Een van de gevolgen van het overschot zijn de lijkeneters van de Wolga-regio

De resultaten van het overschot zijn dubbelzinnig en wreed. Aan de ene kant is er de hongersnood in de Wolga-regio en de wreedheden van de strijders van het "voedselleger", en aan de andere kant de voedselvoorziening aan de vitale regio's van het land. De bolsjewieken slaagden erin het brood min of meer gelijkmatig te verdelen over alle gouvernementen en steden onder hun controle. Het staatsrantsoen dekte in 1918 slechts 25% van de voedselbehoeften van de stedelingen en twee jaar later al voor tweederde. In de fabriek in Sormovo lijkt het erop dat ze helemaal nog nooit van de hongersnood hadden gehoord. Gedurende de hele burgeroorlog kregen de fabrieksarbeiders brood op tijd en zelfs meerdere keren kwamen ze bijna in opstand toen de kwaliteit van het meel in het rantsoen plotseling verminderde.

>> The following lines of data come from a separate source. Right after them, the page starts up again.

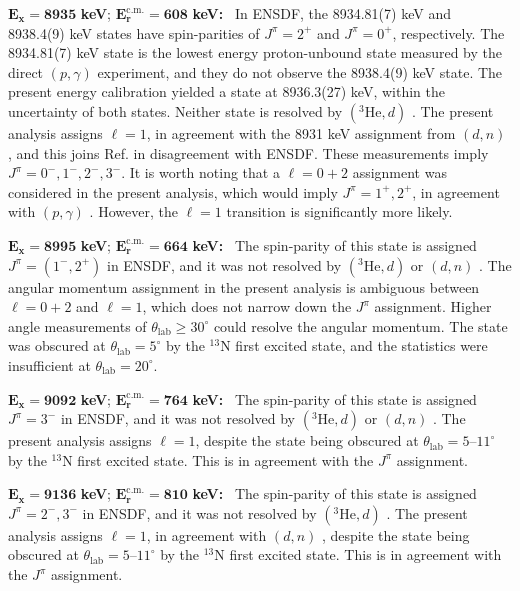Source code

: \emph{$\mathbf{E_{x} = 8935}$} \textbf{keV}; \emph{$\mathbf{E^{\boldsymbol{\mathrm{c.m.}}}_{r} = 608}$} \textbf{keV:} \, 
In ENSDF, the 8934.81(7) keV and 8938.4(9) keV states have spin-parities of $J^{\pi} = 2^{+}$ and $J^{\pi} = 0^{+}$, respectively. The 8934.81(7) keV state is the lowest energy proton-unbound state measured by the direct $(p,\gamma)$ \cite{Kikstra1990} experiment, and they do not observe the 8938.4(9) keV state. The present energy calibration yielded a state at 8936.3(27) keV, within the uncertainty of both states. Neither state is resolved by $(^{3}\mathrm{He},d)$ \cite{Erskine1966,Seth1967,Cage1971}. The present analysis assigns $\ell=1$, in agreement with the 8931 keV assignment from $(d,n)$ \cite{Fuchs1969}, and this joins Ref. \cite{Fuchs1969} in disagreement with ENSDF. These measurements imply $J^{\pi} = 0^{-},1^{-},2^{-},3^{-}$. It is worth noting that a $\ell=0+2$ assignment was considered in the present analysis, which would imply $J^{\pi} = 1^{+},2^{+}$, in agreement with $(p,\gamma)$ \cite{Kikstra1990}. However, the $\ell=1$ transition is significantly more likely.

\emph{$\mathbf{E_{x} = 8995}$} \textbf{keV}; \emph{$\mathbf{E^{\boldsymbol{\mathrm{c.m.}}}_{r} = 664}$} \textbf{keV:} \, 
The spin-parity of this state is assigned $J^{\pi} = (1^{-},2^{+})$ in ENSDF, and it was not resolved by $(^{3}\mathrm{He},d)$ \cite{Erskine1966,Seth1967,Cage1971} or $(d,n)$ \cite{Fuchs1969}. The angular momentum assignment in the present analysis is ambiguous between $\ell=0+2$ and $\ell=1$, which does not narrow down the $J^{\pi}$ assignment. Higher angle measurements of $\theta_{\mathrm{lab}} \geq 30^{\circ}$ could resolve the angular momentum. The state was obscured at $\theta_{\mathrm{lab}} = 5^{\circ}$ by the $^{13}$N first excited state, and the statistics were insufficient at $\theta_{\mathrm{lab}} = 20^{\circ}$.

\emph{$\mathbf{E_{x} = 9092}$} \textbf{keV}; \emph{$\mathbf{E^{\boldsymbol{\mathrm{c.m.}}}_{r} = 764}$} \textbf{keV:} \, 
The spin-parity of this state is assigned $J^{\pi} = 3^{-}$ in ENSDF, and it was not resolved by $(^{3}\mathrm{He},d)$ \cite{Erskine1966,Seth1967,Cage1971} or $(d,n)$ \cite{Fuchs1969}. The present analysis assigns $\ell=1$, despite the state being obscured at $\theta_{\mathrm{lab}} = 5$--$11^{\circ}$ by the $^{13}$N first excited state. This is in agreement with the $J^{\pi}$ assignment.

\emph{$\mathbf{E_{x} = 9136}$} \textbf{keV}; \emph{$\mathbf{E^{\boldsymbol{\mathrm{c.m.}}}_{r} = 810}$} \textbf{keV:} \, 
The spin-parity of this state is assigned $J^{\pi} = 2^{-},3^{-}$ in ENSDF, and it was not resolved by $(^{3}\mathrm{He},d)$ \cite{Erskine1966,Seth1967,Cage1971}. The present analysis assigns $\ell=1$, in agreement with $(d,n)$ \cite{Fuchs1969}, despite the state being obscured at $\theta_{\mathrm{lab}} = 5$--$11^{\circ}$ by the $^{13}$N first excited state. This is in agreement with the $J^{\pi}$ assignment.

Het overschot werd pas geannuleerd na de vernietiging van de hoofdtroepen van het Witte Leger, toen de behoefte aan voedsel niet zo acuut was. “We namen van de boeren al het overschot, en soms zelfs niet het overschot, maar een deel van het voedsel dat nodig was voor de boeren, namen om de kosten van het leger en het onderhoud van de arbeiders te dekken … Anders zouden we niet kunnen win in het verwoeste land,” - zo herinnerde Vladimir Lenin zich de donkere geschiedenis van het overschot … Het graan ging echter niet alleen naar het leger en de arbeiders. Alle zogende moeders en zwangere vrouwen die in steden woonden, kregen het brood dat in beslag was genomen van de boeren. En tegen het einde van 1920 kregen 7 miljoen kinderen onder de 12 jaar rantsoenen. Eén ding is zeker: het systeem van overschotten heeft miljoenen levens gered. En hoeveel er door haar schuld van de honger zijn omgekomen, is nog onbekend.